# identity

#### solakis

##### Active member
Given:
$a+b+c-3(abc)^\dfrac{1}{3}=0$ and $\neg((a)^\dfrac{1}{3}=(b)^\dfrac{1}{3})$ and $\neg((b)^\dfrac{1}{3}=(c)^\dfrac{1}{3})$ and
$\neg((c)^\dfrac{1}{3}=(a)^\dfrac{1}{3})$
Then prove:

$(a)^\dfrac{1}{3}+(b)^\dfrac{1}{3}+(c)^\dfrac{1}{3}=0$

#### solakis

##### Active member
Given:
$a+b+c-3(abc)^\dfrac{1}{3}=0$...............................................................(1)

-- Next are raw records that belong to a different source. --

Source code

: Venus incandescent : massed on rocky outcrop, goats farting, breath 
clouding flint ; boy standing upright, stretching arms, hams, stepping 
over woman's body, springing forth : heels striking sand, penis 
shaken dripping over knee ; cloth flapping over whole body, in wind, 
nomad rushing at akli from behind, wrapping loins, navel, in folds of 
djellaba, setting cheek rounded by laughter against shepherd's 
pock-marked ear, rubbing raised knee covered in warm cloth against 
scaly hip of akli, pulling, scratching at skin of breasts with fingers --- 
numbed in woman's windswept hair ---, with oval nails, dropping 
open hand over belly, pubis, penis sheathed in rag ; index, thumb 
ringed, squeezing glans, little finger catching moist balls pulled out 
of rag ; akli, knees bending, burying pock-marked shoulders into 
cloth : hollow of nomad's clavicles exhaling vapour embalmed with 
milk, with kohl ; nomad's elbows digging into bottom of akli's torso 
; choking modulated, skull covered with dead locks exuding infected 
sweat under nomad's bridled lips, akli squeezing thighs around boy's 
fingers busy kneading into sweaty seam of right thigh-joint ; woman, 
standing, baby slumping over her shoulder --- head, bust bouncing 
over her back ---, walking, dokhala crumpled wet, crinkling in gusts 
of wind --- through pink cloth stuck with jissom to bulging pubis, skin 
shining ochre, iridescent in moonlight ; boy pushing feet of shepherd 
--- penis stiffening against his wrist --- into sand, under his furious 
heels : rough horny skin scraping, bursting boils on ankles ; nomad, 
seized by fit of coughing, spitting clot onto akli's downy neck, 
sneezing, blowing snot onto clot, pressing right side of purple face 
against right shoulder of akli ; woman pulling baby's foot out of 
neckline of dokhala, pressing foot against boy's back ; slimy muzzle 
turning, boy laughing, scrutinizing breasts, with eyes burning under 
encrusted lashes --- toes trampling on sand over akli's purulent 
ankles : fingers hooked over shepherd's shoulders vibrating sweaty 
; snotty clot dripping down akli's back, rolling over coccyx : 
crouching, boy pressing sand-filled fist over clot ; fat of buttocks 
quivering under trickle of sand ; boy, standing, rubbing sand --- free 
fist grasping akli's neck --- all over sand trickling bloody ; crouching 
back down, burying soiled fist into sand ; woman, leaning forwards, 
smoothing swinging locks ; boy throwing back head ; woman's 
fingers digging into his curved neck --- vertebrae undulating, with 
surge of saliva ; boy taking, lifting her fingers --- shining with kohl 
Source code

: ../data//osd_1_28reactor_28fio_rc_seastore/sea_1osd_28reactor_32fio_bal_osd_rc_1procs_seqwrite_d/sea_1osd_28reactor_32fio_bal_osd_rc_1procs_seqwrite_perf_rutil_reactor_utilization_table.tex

$\neg((a)^\dfrac{1}{3}=(b)^\dfrac{1}{3})$ ........................................(2)
$\neg((b)^\dfrac{1}{3}=(c)^\dfrac{1}{3})$ ........................................(3)
$\neg((c)^\dfrac{1}{3}=(a)^\dfrac{1}{3})$............................................(4)
Then prove:

$(a)^\dfrac{1}{3}+(b)^\dfrac{1}{3}+(c)^\dfrac{1}{3}=0$
Let : $x=a^\dfrac{1}{3},y=b^\dfrac{1}{3},z=c^\dfrac{1}{3}$......................................(5)
Use the following identity:

$(x^3+y^3+z^3-3xyz)=\dfrac{1}{2}(x+y+z)((x-y)^2+(y-z)^2+(z-x)^2)$.................................(6)

Use (1),(2),(3) ,(4),(5) and (6) becomes:

$(a)^\dfrac{1}{3}+(b)^\dfrac{1}{3}+(c)^\dfrac{1}{3}=0$
Since:
$x+y+z=0$